Insgesamt seien ihre Kompositionen, sagt Fabiana Striffler, dieses Mal wesentlich klarer als zuvor. „Ich habe recht umfassend notiert, aber zwischendrin weiße Flecken gelassen, bei denen ich auf die Intuition der Anderen baute. Dabei standen immer Aussage und Gefühl im Zentrum.“ Leidenschaftlich wird Striffler auch, wenn es um Manipulationen durch unsere zunehmend digitalisierten Umgebung. „Es ist paradox – Algorithmen suggerieren uns, dass wir brauchen, was uns ähnlich ist. Aber was soll das? Wenn es keinen Menschen mehr gibt, mit dem ich diskutieren kann, weil alle die selbe Meinung haben wie ich, alle die selbe Musik mögen wie ich, alle die selben Gegenstände haben wollen wie ich, fehlen doch sämtliche Anstöße, über Neues nachzudenken. Mich inspirieren Menschen, die ganz anders sind als ich. Genau das ist auf dem Album zu hören. Es ist nichts für Puristen, sondern für Leute, die Lust haben, sich auf etwas Neues einzulassen.“
Fabiana Striffler hat zunächst in klassischen Ensembles und Orchestern gespielt, ehe sie sich in der Jazz-Szene profilierte. Von 2013 bis 2018 von der Yehudi Menuhin Association gefördert, gehört Striffler seit 2017 zum grandiosen Andromeda Mega Express Orchestra. Daneben spielt die 33-jährige Wahl-Berlinerin seit Jahren regelmäßig Seite an Seite mit Greg Cohen. Außerdem war sie an über 40 Studioproduktionen beteiligt, arbeitete mit John Hollenbeck und Kurt Rosenwinkel, Kwabs und Awa Ly, Joey Baron und Anthony Braxton (Jazzfest Berlin 2019), der Afrobeat-Band Polyversal Souls und zuletzt der Oscar-Preisträgerin Hildur Guðnadóttir. 2016 wurde Striffler von der britischen Popband Travis für deren Album Everything At Onceengagiert. 2017 veröffentlichte sie mit dem argentinischen Gitarristen Quique Sinesi die CD Mahagoni, die als „Bestes Album“ für den VIA Award des VUT (Verband unabhängiger Musikunternehmer*innen) 2018 nominiert wurde. Das Jazzpodium notierte seinerzeit dazu: „Ein gemeinsamer Atem, ein funkelndes musikalisches Kleinod, welches von den ersten Klängen an gefangen nimmt.“
Fabiana Striffler – Archiotíc (english)
Around three years ago Fabiana Striffler amazed audiences and media with her album Sweet And So Solitary. The magazine Jazzpodium devoted a double page to the violinist and composer from Berlin, calling her music a „fascinating cosmos of sound,“ while Deutschlandfunk concluded: „Fabiana Striffler’s entire album is unconventional, sometimes even demanding and stubborn.“ Concerto magazine found that „Gustav Mahler might compose such songs if a time machine had catapulted him into the early 21st century: mysteriously radiant, touching and full of unheard sounds.“ And even in England Striffler received great resonance, for example in Hifi Critic: „It takes great skill to make something sound so profound and so grotesque at the same time.“
The current work builds on the predecessor in parts, but in many respects Fabiana Striffler also goes in other directions.
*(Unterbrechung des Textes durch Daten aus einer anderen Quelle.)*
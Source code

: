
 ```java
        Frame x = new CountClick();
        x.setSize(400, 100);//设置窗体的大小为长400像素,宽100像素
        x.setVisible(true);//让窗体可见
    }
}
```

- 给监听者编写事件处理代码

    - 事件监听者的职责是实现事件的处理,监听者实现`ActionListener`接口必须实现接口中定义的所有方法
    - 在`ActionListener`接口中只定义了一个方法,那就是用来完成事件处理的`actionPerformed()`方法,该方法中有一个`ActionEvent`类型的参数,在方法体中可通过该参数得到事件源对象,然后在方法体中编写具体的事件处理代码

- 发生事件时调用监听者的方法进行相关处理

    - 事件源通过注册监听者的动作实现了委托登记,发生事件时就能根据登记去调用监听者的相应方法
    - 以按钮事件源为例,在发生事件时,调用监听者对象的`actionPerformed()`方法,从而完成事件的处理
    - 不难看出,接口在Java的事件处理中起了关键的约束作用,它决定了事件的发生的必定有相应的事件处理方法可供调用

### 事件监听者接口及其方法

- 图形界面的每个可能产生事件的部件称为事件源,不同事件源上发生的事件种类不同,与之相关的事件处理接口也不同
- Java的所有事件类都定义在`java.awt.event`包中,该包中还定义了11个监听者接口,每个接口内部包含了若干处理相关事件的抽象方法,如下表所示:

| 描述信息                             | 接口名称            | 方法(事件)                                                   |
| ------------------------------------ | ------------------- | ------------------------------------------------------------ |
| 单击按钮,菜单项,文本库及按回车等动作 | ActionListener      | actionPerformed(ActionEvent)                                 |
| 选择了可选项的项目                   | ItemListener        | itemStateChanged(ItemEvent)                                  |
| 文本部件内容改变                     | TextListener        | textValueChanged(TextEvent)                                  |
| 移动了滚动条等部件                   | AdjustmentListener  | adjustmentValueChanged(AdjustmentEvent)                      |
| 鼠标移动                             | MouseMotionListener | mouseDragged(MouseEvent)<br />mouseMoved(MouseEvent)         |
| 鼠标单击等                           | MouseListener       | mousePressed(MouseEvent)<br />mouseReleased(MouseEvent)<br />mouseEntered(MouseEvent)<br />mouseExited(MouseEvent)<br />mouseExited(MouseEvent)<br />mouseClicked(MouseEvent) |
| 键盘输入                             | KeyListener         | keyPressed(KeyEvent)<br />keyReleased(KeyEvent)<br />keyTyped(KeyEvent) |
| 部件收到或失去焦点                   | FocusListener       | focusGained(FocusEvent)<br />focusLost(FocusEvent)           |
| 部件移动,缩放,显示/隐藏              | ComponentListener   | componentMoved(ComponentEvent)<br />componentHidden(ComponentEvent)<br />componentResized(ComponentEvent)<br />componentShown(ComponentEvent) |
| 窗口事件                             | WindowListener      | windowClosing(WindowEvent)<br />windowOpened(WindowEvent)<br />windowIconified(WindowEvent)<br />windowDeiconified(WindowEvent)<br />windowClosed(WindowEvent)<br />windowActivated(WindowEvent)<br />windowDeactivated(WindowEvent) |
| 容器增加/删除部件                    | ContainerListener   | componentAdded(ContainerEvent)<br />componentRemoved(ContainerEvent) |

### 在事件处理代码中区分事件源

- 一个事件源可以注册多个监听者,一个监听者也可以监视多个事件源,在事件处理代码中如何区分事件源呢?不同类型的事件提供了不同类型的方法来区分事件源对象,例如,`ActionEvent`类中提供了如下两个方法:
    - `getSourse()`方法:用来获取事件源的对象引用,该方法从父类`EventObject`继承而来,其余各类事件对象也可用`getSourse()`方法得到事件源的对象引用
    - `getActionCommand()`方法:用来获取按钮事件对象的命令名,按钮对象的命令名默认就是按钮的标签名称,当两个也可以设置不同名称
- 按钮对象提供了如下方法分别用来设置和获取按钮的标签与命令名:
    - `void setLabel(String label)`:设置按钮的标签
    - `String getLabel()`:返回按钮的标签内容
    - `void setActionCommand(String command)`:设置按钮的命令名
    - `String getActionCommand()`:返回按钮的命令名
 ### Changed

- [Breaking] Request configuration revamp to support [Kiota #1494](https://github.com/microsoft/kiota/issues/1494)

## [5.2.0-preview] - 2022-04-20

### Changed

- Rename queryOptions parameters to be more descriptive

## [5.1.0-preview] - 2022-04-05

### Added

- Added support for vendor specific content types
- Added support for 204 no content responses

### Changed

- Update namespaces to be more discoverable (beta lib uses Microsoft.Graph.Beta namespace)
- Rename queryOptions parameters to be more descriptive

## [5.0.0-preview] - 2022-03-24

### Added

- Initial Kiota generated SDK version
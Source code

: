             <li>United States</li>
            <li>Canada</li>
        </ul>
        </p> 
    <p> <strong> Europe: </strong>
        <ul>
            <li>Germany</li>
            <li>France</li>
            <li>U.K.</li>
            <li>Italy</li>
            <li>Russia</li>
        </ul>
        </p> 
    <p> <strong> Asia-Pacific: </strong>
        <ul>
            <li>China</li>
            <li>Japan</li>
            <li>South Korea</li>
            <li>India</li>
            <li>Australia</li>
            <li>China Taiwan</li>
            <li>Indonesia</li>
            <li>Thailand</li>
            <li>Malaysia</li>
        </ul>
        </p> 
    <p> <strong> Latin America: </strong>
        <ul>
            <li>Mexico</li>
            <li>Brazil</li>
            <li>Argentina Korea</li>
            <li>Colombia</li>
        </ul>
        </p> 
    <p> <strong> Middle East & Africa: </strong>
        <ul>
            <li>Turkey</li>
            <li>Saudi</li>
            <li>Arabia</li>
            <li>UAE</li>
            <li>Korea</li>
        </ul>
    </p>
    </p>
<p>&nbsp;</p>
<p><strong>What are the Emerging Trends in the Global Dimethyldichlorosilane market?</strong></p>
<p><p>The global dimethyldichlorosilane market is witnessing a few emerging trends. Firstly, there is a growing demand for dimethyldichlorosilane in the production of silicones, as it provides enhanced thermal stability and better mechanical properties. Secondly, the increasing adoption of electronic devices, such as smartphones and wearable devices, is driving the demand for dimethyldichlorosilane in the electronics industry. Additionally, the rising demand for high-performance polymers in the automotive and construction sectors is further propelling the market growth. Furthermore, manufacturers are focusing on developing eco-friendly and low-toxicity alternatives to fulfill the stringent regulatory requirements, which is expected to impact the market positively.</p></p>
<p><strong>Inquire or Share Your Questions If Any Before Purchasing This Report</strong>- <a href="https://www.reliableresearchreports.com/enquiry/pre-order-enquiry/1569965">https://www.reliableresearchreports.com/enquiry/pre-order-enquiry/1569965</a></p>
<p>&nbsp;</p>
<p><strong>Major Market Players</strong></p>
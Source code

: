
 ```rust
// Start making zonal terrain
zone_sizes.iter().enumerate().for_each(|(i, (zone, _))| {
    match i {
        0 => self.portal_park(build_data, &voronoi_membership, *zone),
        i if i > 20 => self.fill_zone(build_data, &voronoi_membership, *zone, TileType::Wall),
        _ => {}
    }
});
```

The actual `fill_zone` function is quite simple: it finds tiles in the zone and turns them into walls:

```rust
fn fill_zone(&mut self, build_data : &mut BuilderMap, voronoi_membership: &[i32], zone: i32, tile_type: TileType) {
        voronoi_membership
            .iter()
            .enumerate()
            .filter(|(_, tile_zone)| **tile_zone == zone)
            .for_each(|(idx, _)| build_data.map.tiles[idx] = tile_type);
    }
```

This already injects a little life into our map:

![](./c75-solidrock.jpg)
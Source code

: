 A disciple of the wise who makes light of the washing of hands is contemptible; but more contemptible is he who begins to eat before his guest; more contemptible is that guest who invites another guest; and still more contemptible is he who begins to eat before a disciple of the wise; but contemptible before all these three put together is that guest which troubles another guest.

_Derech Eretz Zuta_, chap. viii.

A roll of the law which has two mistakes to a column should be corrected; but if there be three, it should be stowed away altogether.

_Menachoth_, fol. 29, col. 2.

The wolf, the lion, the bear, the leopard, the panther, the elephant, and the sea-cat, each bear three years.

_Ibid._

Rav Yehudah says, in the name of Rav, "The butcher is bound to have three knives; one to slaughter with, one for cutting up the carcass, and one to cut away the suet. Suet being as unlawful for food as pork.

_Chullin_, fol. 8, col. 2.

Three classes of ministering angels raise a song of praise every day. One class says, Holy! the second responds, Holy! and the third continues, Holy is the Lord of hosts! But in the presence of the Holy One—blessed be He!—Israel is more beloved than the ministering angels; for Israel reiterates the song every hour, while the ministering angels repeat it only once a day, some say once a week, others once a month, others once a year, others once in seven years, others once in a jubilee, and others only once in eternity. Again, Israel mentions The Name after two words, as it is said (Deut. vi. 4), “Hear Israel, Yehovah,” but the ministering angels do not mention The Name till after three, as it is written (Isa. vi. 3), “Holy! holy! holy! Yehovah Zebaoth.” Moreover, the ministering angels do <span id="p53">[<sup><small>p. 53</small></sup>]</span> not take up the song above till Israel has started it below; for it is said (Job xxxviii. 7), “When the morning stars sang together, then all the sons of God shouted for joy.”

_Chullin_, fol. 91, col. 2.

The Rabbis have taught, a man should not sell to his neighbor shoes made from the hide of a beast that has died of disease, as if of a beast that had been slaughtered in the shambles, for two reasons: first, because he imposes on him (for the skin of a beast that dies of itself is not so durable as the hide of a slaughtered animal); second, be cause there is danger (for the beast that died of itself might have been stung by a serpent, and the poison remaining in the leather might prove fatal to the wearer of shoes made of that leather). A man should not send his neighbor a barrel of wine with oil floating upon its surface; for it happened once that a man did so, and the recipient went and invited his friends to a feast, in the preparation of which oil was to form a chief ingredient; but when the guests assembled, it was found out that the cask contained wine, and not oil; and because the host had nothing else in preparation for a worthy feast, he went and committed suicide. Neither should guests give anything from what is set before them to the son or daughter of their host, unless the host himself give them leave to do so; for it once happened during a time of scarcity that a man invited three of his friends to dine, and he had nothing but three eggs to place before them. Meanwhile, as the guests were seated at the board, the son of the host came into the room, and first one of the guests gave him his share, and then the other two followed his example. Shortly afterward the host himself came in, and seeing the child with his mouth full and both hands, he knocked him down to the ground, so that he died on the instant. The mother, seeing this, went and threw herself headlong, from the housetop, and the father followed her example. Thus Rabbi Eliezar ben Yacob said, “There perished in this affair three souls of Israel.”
More consistently than ever, she crosses stylistic boundaries and allows virtuosity and humor to intertwine in her composition and performance in a way rarely heard before. The newly assembled band of outstanding and immensely flexible musicians makes a substantial contribution to this. Striffler’s multi-faceted violin playing and the no less free-spirited cellist Julia Biłat (Stegreif Orchester and others), with whom Striffler has been working since 2017, suggest occasional references to modernists of European classical music (Stravinsky, Bartók). The keyboard player Jörg Hochapfel has been known for years for odd surprises with his unconventional wit in the genre-busting Andromeda Mega Express Orchestra, furthermore he is considered an extremely sensitive accompanist – he shows both talents in Striffler’s band as well. Max Andrzejewski and Paul Santner are among the most striking personalities of the contemporary jazz that is open in many directions, for which the Berlin scene is known throughout Europe. Finally, Striffler’s long-term partner Greg Cohen (Tom Waits, John Zorn and others) left significant traces on the album, especially as producer.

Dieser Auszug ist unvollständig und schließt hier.